--- START ---
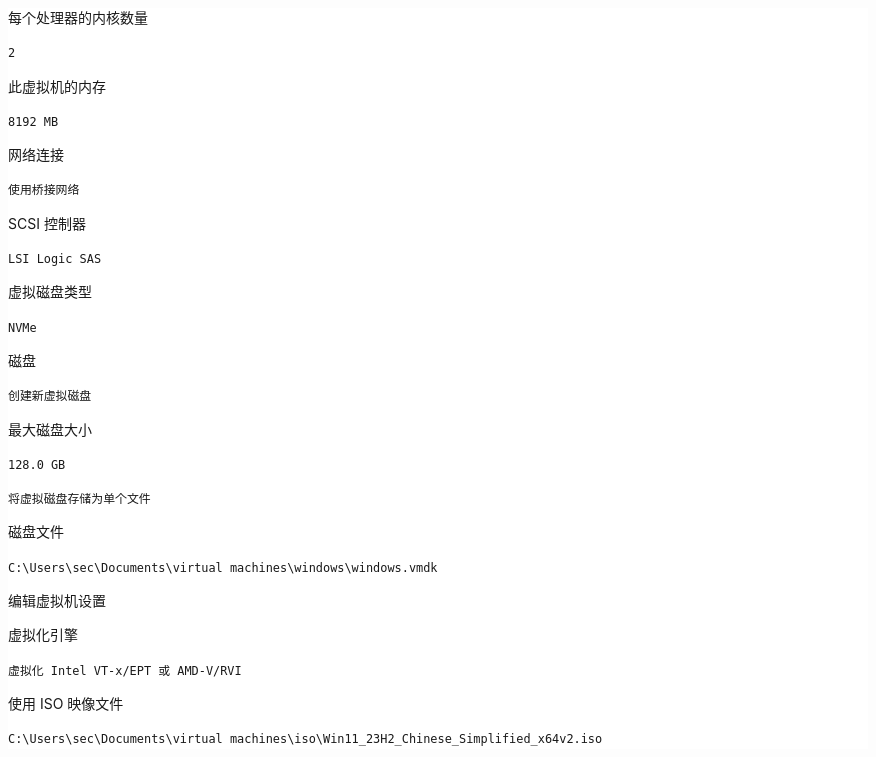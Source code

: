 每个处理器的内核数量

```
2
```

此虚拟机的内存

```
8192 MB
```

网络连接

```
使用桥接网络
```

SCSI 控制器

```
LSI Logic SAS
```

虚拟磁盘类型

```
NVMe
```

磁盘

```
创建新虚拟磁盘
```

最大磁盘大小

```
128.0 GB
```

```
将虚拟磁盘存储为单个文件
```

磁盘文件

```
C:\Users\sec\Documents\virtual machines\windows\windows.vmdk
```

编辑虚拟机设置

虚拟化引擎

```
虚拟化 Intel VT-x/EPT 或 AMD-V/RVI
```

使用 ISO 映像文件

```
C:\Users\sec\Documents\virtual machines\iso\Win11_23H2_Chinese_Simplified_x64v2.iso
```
--- END ---
--- START ---
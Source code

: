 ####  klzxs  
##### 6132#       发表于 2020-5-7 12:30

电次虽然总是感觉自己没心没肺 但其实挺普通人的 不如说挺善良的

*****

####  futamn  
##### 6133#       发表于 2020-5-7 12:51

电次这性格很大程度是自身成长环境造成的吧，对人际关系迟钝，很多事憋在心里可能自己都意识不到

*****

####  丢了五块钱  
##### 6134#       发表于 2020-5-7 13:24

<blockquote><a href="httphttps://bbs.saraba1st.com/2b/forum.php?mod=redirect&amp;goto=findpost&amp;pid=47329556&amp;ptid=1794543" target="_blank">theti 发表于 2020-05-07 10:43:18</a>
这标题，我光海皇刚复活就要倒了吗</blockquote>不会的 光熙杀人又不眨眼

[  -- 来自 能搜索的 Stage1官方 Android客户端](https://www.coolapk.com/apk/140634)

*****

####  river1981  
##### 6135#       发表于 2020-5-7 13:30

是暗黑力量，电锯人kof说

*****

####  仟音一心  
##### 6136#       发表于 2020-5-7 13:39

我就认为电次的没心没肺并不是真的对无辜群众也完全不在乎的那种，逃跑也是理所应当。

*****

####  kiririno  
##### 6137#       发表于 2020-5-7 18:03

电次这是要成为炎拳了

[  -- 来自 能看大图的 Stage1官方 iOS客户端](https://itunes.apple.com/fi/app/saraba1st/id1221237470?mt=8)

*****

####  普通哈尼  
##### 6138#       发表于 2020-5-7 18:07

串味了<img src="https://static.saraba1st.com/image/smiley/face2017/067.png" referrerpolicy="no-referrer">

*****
--- END ---
# Brief:
Lines that contain the word "machines": how many are there in the data? Give the number and nothing else.

# Result of the exercise:
2